According to our measurements the stop transmission (CMD12) + HPI is a
heavy operation that takes several miliseconds. Intensive usage of HPI
will cause degradation of the performance.
When there is a packed write followed by a read request, we will stop the
packed write and issue the read request. Disabling the write packing due
to this read request (by the packing control function) will eliminate the
need for additional HPI operation to stop the next packed write request,
in case of a flow of read requests. When the read requests flow will end,
the write packing will be enabled again when there will be a flow of write
requests.

Regarding the degradation of the read throughput in case of mix read/write
operations:
Our test showed that there is a degradation of ~40% in the read throughput
in mix read/write operations even without packing. Enabling the write
packing increases this degradation to ~60%. Those numbers are applicable
to CFQ scheduler while the deadline scheduler resulted in even lower read
throughput in mix operations.
While investigating this degradation we found out that the main cause for
it is the way the application issues the read requests and the policy of
the scheduler.
Therefore, the write packing control is only one piece of the complete
solution that we are working on.

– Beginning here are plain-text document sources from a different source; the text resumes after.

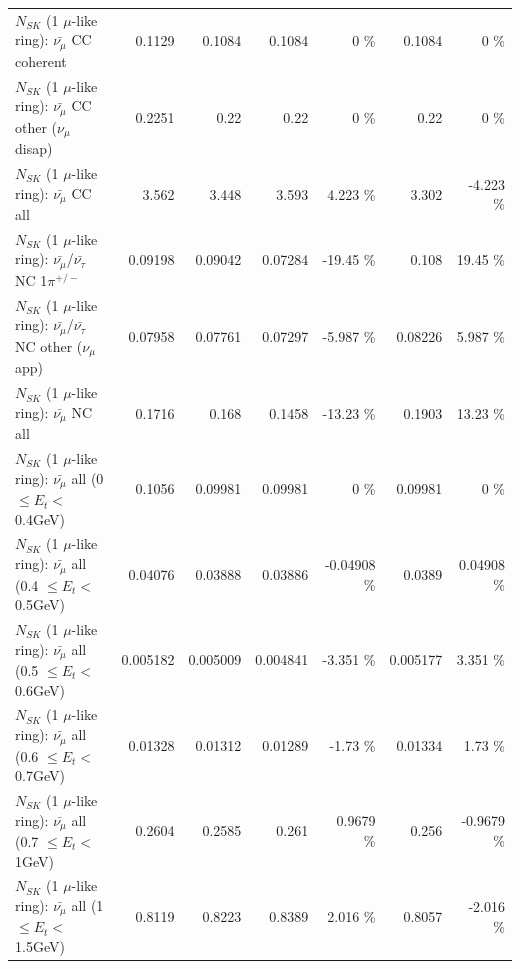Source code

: \begin{table}
\begin{tabular}{| l | r | r | r  r | r  r |}
                       $N_{SK}$ (1 $\mu$-like ring): $\bar{\nu_\mu}$ CC coherent &          0.1129 &          0.1084 &          0.1084 &        0 \%  &          0.1084 &        0 \%  \\ 
        $N_{SK}$ (1 $\mu$-like ring): $\bar{\nu_\mu}$ CC other ($\nu_\mu$ disap) &          0.2251 &            0.22 &            0.22 &        0 \%  &            0.22 &        0 \%  \\ 
                          $N_{SK}$ (1 $\mu$-like ring): $\bar{\nu_{\mu}}$ CC all &           3.562 &           3.448 &           3.593 &    4.223 \%  &           3.302 &   -4.223 \%  \\ 
\hline
  $N_{SK}$ (1 $\mu$-like ring): $\bar{\nu_\mu}$/$\bar{\nu_\tau}$ NC 1$\pi^{+/-}$ &         0.09198 &         0.09042 &         0.07284 &   -19.45 \%  &           0.108 &    19.45 \%  \\ 
$N_{SK}$ (1 $\mu$-like ring): $\bar{\nu_\mu}$/$\bar{\nu_\tau}$ NC other ($\nu_\mu$ app) &         0.07958 &         0.07761 &         0.07297 &   -5.987 \%  &         0.08226 &    5.987 \%  \\ 
                          $N_{SK}$ (1 $\mu$-like ring): $\bar{\nu_{\mu}}$ NC all &          0.1716 &           0.168 &          0.1458 &   -13.23 \%  &          0.1903 &    13.23 \%  \\ 
\hline
   $N_{SK}$ (1 $\mu$-like ring): $\bar{\nu_{\mu}}$ all (0 $\leq E_{t} <$ 0.4GeV) &          0.1056 &         0.09981 &         0.09981 &        0 \%  &         0.09981 &        0 \%  \\ 
 $N_{SK}$ (1 $\mu$-like ring): $\bar{\nu_{\mu}}$ all (0.4 $\leq E_{t} <$ 0.5GeV) &         0.04076 &         0.03888 &         0.03886 & -0.04908 \%  &          0.0389 &  0.04908 \%  \\ 
 $N_{SK}$ (1 $\mu$-like ring): $\bar{\nu_{\mu}}$ all (0.5 $\leq E_{t} <$ 0.6GeV) &        0.005182 &        0.005009 &        0.004841 &   -3.351 \%  &        0.005177 &    3.351 \%  \\ 
 $N_{SK}$ (1 $\mu$-like ring): $\bar{\nu_{\mu}}$ all (0.6 $\leq E_{t} <$ 0.7GeV) &         0.01328 &         0.01312 &         0.01289 &    -1.73 \%  &         0.01334 &     1.73 \%  \\ 
   $N_{SK}$ (1 $\mu$-like ring): $\bar{\nu_{\mu}}$ all (0.7 $\leq E_{t} <$ 1GeV) &          0.2604 &          0.2585 &           0.261 &   0.9679 \%  &           0.256 &  -0.9679 \%  \\ 
   $N_{SK}$ (1 $\mu$-like ring): $\bar{\nu_{\mu}}$ all (1 $\leq E_{t} <$ 1.5GeV) &          0.8119 &          0.8223 &          0.8389 &    2.016 \%  &          0.8057 &   -2.016 \%  \\ 

\end{tabular}
\end{table}
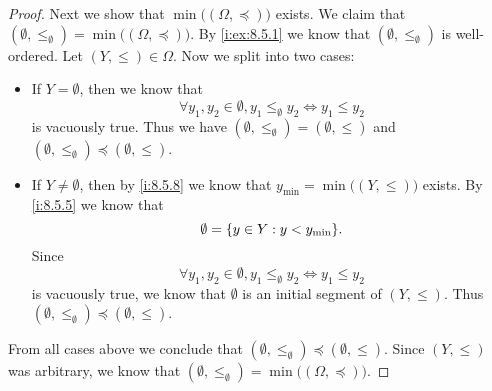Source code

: \begin{proof}
  Next we show that \(\min\big((\Omega, \preceq)\big)\) exists.
  We claim that \((\emptyset, \leq_{\emptyset}) = \min\big((\Omega, \preceq)\big)\).
  By \cref{i:ex:8.5.1} we know that \((\emptyset, \leq_{\emptyset})\) is well-ordered.
  Let \((Y, \leq) \in \Omega\).
  Now we split into two cases:
  \begin{itemize}
    \item If \(Y = \emptyset\), then we know that
          \[
            \forall y_1, y_2 \in \emptyset, y_1 \leq_{\emptyset} y_2 \iff y_1 \leq y_2
          \]
          is vacuously true.
          Thus we have \((\emptyset, \leq_{\emptyset}) = (\emptyset, \leq)\) and \((\emptyset, \leq_{\emptyset}) \preceq (\emptyset, \leq)\).
    \item If \(Y \neq \emptyset\), then by \cref{i:8.5.8} we know that \(y_{\min} = \min\big((Y, \leq)\big)\) exists.
          By \cref{i:8.5.5} we know that
          \[
            \emptyset = \set{y \in Y : y < y_{\min}}.
          \]
          Since
          \[
            \forall y_1, y_2 \in \emptyset, y_1 \leq_{\emptyset} y_2 \iff y_1 \leq y_2
          \]
          is vacuously true, we know that \(\emptyset\) is an initial segment of \((Y, \leq)\).
          Thus \((\emptyset, \leq_{\emptyset}) \preceq (\emptyset, \leq)\).
  \end{itemize}
  From all cases above we conclude that \((\emptyset, \leq_{\emptyset}) \preceq (\emptyset, \leq)\).
  Since \((Y, \leq)\) was arbitrary, we know that \((\emptyset, \leq_{\emptyset}) = \min\big((\Omega, \preceq)\big)\).


\end{proof}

The complete solution will be released in
a later phase and will include:
- Usage of stop transmission in order to stop a packed write in case of a
read request
- Issue a read request that is fetched at the end of a packed list
preparation before the packed write
- The ability to re-insert the write requests back to the scheduler in
case of the above cases (re-queuing them back to the dispatch queue will
not give a real solution in case of a flow of read requests).
- Modify the scheduler to ensure preferring of reads over writes in mix
read/write scenarios

I hope this makes things a bit clearer. Let me know if you have additional
questions.
>
>> Regarding the packing control trigger, we also tried using a trigger of
an
>> amount of write bytes between read. However, the number of potential
packed requests seemed like the reasonable trigger since we would like to
>> activate the packing only when it will be beneficial, regardless of the
write requests sizes.
> Why ? How do you know "when it will be beneficial" ? As I mentioned, the
number of
> blocks per request would vary over time, and also depends on the
filesystem. OTOH, even small
> writes could take a lot longer than usual (>500ms) due to garbage
collection etc.
>
Based on our experiments the write packing is mostly beneficial in long
sequential write scenarios. Therefore, we would still like the write
packing to be enabled in such cases (as long as there are no parallel
reads). The trigger of number of potential packed requests ensures that
the packing will be enabled in case of a flow of write.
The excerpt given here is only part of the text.